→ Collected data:
----

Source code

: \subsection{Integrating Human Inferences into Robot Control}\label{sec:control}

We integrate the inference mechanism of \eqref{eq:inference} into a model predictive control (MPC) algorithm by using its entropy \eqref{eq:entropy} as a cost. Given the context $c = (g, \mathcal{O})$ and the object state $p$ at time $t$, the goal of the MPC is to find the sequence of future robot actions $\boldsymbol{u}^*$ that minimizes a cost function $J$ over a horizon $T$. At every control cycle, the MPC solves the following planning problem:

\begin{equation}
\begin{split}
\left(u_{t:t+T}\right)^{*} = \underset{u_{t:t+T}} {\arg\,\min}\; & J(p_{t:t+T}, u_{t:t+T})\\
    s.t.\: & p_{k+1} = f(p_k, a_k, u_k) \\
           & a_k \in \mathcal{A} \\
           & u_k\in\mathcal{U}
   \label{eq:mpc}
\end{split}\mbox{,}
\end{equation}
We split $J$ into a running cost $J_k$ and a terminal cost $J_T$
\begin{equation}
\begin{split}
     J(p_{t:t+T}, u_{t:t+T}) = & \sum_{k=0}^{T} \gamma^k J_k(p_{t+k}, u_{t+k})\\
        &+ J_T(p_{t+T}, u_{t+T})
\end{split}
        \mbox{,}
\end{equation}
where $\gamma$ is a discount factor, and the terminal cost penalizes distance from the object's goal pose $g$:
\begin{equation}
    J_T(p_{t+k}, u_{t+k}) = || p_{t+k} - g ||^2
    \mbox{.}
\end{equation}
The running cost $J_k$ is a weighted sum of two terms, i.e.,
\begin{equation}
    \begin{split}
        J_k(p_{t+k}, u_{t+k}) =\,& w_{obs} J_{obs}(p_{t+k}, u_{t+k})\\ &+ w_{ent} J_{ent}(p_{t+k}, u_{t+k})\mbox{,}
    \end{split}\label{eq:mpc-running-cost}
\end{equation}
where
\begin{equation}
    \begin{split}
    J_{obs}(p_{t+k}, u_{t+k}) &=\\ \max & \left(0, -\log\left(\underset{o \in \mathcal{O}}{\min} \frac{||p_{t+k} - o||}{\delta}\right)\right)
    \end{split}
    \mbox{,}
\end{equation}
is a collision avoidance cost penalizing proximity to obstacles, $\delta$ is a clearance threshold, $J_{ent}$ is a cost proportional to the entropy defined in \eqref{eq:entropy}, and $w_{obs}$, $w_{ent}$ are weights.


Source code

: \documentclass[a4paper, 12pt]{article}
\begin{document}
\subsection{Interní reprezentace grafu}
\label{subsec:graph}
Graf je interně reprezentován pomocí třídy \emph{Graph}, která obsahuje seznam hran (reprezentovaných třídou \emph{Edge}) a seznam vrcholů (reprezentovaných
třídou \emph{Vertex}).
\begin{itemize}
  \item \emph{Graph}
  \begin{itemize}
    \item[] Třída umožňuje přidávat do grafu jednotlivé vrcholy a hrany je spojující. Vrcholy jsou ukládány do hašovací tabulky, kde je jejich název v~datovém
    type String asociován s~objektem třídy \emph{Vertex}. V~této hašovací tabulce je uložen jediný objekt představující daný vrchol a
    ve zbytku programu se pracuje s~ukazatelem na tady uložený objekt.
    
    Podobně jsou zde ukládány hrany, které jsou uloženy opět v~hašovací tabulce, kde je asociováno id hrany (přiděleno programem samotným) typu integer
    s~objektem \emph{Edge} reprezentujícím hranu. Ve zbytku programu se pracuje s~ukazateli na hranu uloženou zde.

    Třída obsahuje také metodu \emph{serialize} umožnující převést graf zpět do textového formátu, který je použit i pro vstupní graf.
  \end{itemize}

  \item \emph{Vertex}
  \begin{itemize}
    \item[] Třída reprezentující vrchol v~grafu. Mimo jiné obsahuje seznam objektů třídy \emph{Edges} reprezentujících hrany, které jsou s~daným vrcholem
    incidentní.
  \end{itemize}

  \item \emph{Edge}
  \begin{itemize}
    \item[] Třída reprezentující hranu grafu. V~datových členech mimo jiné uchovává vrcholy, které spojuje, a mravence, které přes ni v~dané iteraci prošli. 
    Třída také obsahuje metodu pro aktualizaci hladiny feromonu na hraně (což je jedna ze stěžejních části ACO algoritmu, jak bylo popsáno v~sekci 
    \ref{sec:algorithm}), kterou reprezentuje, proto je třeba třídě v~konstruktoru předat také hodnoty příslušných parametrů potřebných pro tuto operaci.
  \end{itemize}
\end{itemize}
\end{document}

----

→ TASK INSTRUCTIONS:
Give back the entries above exactly as they are, from their first line through the line that contains "Human Inferences into", both included, with nothing else.

→ RESULT:
Source code

: \subsection{Integrating Human Inferences into Robot Control}\label{sec:control}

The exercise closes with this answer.